Problem to work on: One part of the entries below is wanted: the lines from the one containing "Creative Commons Attribution" through the one containing "- [SQLSoup](https://sqlsoup.readthedocs.org/en/latest/)". Write those out exactly and nothing else.

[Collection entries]
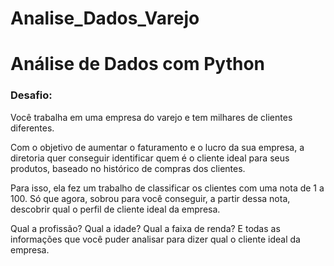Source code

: # Analise_Dados_Varejo

# Análise de Dados com Python

### Desafio:

Você trabalha em uma empresa do varejo e tem milhares de clientes diferentes.

Com o objetivo de aumentar o faturamento e o lucro da sua empresa, a diretoria quer conseguir identificar quem é o cliente ideal para seus produtos, baseado no histórico de compras dos clientes.

Para isso, ela fez um trabalho de classificar os clientes com uma nota de 1 a 100. Só que agora, sobrou para você conseguir, a partir dessa nota, descobrir qual o perfil de cliente ideal da empresa.

Qual a profissão? Qual a idade? Qual a faixa de renda? E todas as informações que você puder analisar para dizer qual o cliente ideal da empresa.
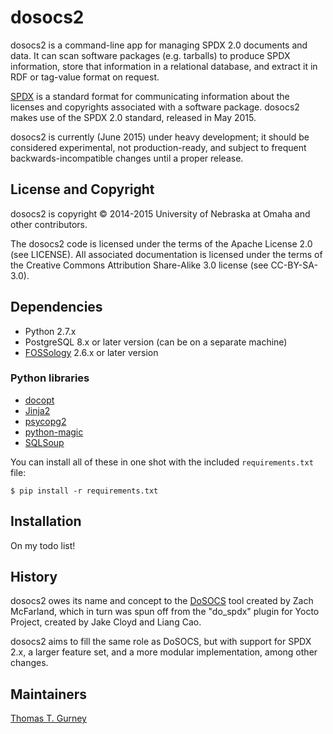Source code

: dosocs2
=======

dosocs2 is a command-line app for managing SPDX 2.0 documents and data. It can
scan software packages (e.g. tarballs) to produce SPDX information, store that
information in a relational database, and extract it in RDF or tag-value format
on request.

[SPDX](http://www.spdx.org) is a standard format for communicating information
about the licenses and copyrights associated with a software package. dosocs2
makes use of the SPDX 2.0 standard, released in May 2015.

dosocs2 is currently (June 2015) under heavy development; it should be
considered experimental, not production-ready, and subject to frequent
backwards-incompatible changes until a proper release.


License and Copyright
---------------------
dosocs2 is copyright © 2014-2015 University of Nebraska at Omaha and other
contributors.

The dosocs2 code is licensed under the terms of the Apache License 2.0
(see LICENSE). All associated documentation is licensed under the terms of the
Creative Commons Attribution Share-Alike 3.0 license (see CC-BY-SA-3.0).


Dependencies
------------
- Python 2.7.x
- PostgreSQL 8.x or later version (can be on a separate machine)
- <a href="http://www.fossology.org/">FOSSology</a> 2.6.x or later version

### Python libraries

- [docopt](http://docopt.org/)
- [Jinja2](http://jinja.pocoo.org/)
- [psycopg2](http://initd.org/psycopg/)
- [python-magic](https://github.com/ahupp/python-magic)
- [SQLSoup](https://sqlsoup.readthedocs.org/en/latest/)

You can install all of these in one shot with the included `requirements.txt`
file:

    $ pip install -r requirements.txt


Installation
------------
On my todo list!


History
-------
dosocs2 owes its name and concept to the [DoSOCS](https://github.com/socs-dev-env/DoSOCS) tool created by Zach McFarland, which in turn was spun off from the "do_spdx" plugin for Yocto Project, created by Jake Cloyd and Liang Cao.

dosocs2 aims to fill the same role as DoSOCS, but with support for SPDX 2.x, a larger feature set, and a more modular implementation, among other changes.


Maintainers
-----------
[Thomas T. Gurney](https://github.com/ttgurney)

Reply to the exercise:
Creative Commons Attribution Share-Alike 3.0 license (see CC-BY-SA-3.0).


Dependencies
------------
- Python 2.7.x
- PostgreSQL 8.x or later version (can be on a separate machine)
- <a href="http://www.fossology.org/">FOSSology</a> 2.6.x or later version

### Python libraries

- [docopt](http://docopt.org/)
- [Jinja2](http://jinja.pocoo.org/)
- [psycopg2](http://initd.org/psycopg/)
- [python-magic](https://github.com/ahupp/python-magic)
- [SQLSoup](https://sqlsoup.readthedocs.org/en/latest/)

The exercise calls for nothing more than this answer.